BBC2 (credited to BBC Manchester), 7-29 April

At times, it really does feel as though the UK entertainment industry is regressing to the inter-war years. We've seen a revival of the Spelling Bee, the touring talent show is making a huge splash, and now we're being presented with young people who wish to impress us with their powers of oratory. See how good they are at public speaking.

It was an eight-episode series: the first two episodes were a ceaseless barrage of faces in inevitable audition shows. We started watching properly at episode four, when the applicants were down to eight, and we could actually remember their names. We deliberately didn't see episode six, for reasons we'll get to later.

The show set out its stall in the opening titles: words like "confidence" and "motivation" rose into the air, as though someone had a business jargon manual and let the contents rise with the heat of its own self-importance. It was never really clear what the contestants were being judged on: the criteria changed from one episode to the next, and often within each episode. Perhaps the best way to illustrate this is to go through one episode, and episode 5 springs to mind.

"Buzzwords" "float" "away".

It's the one where the competitors are going off to give an hour of cross-promotional pluggery to BBC News. Er, we mean, learn valuable lessons in the art of public speaking from Kate Silverton and her colleagues in the newsroom. On arrival, the seven candidates are introduced to a producer chappy, given some facts to learn, and asked to deliver them in a piece to camera lasting exactly 30 seconds. No longer, no shorter.

The piece has to be interesting and lively. There are facts written down for the youngsters, but there are far more facts than they'll have time to fit in, and they're on their own when it comes to structuring a coherent narrative. There were similarities to a test in the previous show, when they had eight minutes to guide a coach party round a room in a stately home. It's selecting the most important facts to include, the most vibrant information, and conveying it in a way that doesn't leave the audience longing for the next item.

That task was recorded and played back, and everyone received some harsh but fair comments from the producer. Critical examination is a difficult skill to master, perhaps the one that most clearly separates the mature from the child, and it was encouraging to see the contestants took suggestions for improvement in that spirit. We can compare and contrast against the hissyfits thrown on The Apprentice. Though not on Election, the junior version shown last year. How come twelve-year-olds are more mature than city slickers? Answers on a postcard...

A contestant (right) prepares to go live.

Back to The Speaker, and we found the contestants at London's famous London Zoo. They were preparing for a live two-way link with Matthew Amroliwala in the BBC News studio, and they had to contend with all the chatter from the production gallery as well as introducing the piece and conducting an interview. And, just for good measure, engaging in unprepared and unscripted banter from the studio at the end of their piece. It was a difficult and demanding job, and we were very pleasantly surprised at how well all the contestants fared. Not all of them were up to the high standards of BBC national news, not all of them were up to the lower standards of some other news channels, but we reckon that all the pieces would have been intelligible to the viewer at home.

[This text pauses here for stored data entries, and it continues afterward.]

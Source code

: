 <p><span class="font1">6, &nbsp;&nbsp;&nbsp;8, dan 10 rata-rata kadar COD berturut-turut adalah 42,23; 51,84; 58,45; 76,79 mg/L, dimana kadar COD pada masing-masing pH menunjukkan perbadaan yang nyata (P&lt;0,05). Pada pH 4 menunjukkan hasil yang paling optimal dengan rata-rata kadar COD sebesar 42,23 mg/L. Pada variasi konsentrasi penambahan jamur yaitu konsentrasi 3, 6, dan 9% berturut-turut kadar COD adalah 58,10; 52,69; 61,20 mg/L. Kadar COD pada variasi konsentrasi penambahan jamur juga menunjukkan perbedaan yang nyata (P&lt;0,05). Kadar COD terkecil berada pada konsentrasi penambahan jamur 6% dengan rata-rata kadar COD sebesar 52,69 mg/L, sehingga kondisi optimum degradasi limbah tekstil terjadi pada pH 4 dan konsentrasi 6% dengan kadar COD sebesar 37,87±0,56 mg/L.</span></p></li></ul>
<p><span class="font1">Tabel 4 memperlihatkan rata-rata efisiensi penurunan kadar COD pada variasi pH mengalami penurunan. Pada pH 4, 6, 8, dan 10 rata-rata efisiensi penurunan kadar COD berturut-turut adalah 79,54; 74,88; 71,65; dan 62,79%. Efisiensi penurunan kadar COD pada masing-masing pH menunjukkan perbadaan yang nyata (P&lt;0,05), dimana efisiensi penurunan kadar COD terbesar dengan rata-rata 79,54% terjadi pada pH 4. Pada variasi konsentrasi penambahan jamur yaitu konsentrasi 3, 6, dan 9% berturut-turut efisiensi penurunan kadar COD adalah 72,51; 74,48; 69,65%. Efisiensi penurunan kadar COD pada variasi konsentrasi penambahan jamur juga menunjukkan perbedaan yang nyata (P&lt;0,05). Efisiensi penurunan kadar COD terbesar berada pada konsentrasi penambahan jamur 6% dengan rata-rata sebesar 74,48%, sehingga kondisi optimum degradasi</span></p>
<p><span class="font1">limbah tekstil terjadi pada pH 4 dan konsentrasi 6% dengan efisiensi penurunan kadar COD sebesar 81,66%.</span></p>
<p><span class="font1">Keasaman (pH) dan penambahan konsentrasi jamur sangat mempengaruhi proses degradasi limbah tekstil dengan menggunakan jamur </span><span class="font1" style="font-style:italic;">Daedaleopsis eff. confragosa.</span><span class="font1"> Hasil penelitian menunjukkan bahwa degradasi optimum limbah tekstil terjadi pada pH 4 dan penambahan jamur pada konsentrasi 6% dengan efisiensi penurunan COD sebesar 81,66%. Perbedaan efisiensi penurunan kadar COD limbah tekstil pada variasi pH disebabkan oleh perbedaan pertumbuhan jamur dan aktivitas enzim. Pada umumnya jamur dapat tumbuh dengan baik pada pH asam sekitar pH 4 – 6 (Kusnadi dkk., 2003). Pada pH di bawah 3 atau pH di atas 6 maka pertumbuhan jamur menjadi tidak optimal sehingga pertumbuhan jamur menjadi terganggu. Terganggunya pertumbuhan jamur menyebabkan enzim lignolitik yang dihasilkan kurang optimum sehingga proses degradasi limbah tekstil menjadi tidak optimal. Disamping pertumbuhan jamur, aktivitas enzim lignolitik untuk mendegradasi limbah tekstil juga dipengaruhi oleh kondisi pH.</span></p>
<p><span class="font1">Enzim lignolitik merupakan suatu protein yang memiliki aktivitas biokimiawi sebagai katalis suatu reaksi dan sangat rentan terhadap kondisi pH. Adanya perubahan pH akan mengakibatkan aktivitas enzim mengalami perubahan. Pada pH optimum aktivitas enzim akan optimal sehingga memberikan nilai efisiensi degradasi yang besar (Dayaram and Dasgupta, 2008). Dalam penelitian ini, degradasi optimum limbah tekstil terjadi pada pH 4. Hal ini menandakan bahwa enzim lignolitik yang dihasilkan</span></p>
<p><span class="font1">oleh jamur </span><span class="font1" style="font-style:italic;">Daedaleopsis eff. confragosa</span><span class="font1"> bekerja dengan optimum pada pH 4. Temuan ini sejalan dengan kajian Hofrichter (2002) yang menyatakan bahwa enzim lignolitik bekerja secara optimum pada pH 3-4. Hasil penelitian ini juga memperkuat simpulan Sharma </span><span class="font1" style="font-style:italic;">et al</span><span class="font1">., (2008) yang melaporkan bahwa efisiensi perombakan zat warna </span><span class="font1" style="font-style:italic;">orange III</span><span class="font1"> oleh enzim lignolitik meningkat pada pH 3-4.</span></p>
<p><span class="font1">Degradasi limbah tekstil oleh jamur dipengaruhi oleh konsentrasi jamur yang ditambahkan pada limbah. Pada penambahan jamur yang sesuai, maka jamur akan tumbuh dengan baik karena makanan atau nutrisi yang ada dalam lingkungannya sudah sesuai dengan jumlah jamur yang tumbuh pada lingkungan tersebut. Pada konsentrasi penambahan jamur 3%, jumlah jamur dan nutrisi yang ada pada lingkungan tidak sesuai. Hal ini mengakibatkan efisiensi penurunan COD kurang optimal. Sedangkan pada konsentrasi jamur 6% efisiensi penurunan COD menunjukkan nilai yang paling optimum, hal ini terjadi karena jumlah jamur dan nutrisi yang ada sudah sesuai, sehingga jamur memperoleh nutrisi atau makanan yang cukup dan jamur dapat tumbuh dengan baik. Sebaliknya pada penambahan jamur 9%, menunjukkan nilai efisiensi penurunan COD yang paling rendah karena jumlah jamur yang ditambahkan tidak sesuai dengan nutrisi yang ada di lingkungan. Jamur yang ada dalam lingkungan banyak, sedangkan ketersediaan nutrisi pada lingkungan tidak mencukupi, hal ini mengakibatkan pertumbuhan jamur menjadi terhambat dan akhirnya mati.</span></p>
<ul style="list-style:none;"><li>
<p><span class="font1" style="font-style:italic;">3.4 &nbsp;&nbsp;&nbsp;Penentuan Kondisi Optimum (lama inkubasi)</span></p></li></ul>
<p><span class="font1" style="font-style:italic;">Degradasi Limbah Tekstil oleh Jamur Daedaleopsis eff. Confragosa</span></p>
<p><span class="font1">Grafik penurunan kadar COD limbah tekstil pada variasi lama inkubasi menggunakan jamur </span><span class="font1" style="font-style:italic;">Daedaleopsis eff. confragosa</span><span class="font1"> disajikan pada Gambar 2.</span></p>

Kate Silverton has been with the contestants during this second challenge, and she decided which three had fared the worst at this live interview. Those three would have to appear on stage, in front of Ms Silverton and the show's regular panel – Jo Brand the comedian, Jeremy Stockwell the drama coach, and John Amaechi the basketball player. The three contenders were each asked to prepare a speech on a topic of the producers' choice; the least convincing of those three pieces left.

The judges: (l-r) Jeremy Stockwell, Jo Brand, John Amaechi, with guest Kate Silverton

And thus the show ended, leaving six to fight on another day. While all these challenges were valuable exercises in verbal communication, we couldn't detect a particularly strong thread running through them. Was the show looking for a great salesman, a first-class journalist, a storyteller, an aspiring politician, something else entirely? We never quite worked out what made The Speaker tick, and that's a terrible flaw in a programme. Staging a competition for its own sake just about works when it involves people who are already famous (see, for instance, Superstars) or when there's a coherent narrative (say, Wanted). We found it very difficult to get enthused here.

Perhaps that's because we'd seen much of it before. As we alluded earlier, The Speaker was straddling the middle ground between self-promotional series The Apprentice and children's leadership show Election. Those two shows are tightly plotted, with a clear objective to each part of the programme. The Speaker was more nebulous.

The contestants will perform on this stage.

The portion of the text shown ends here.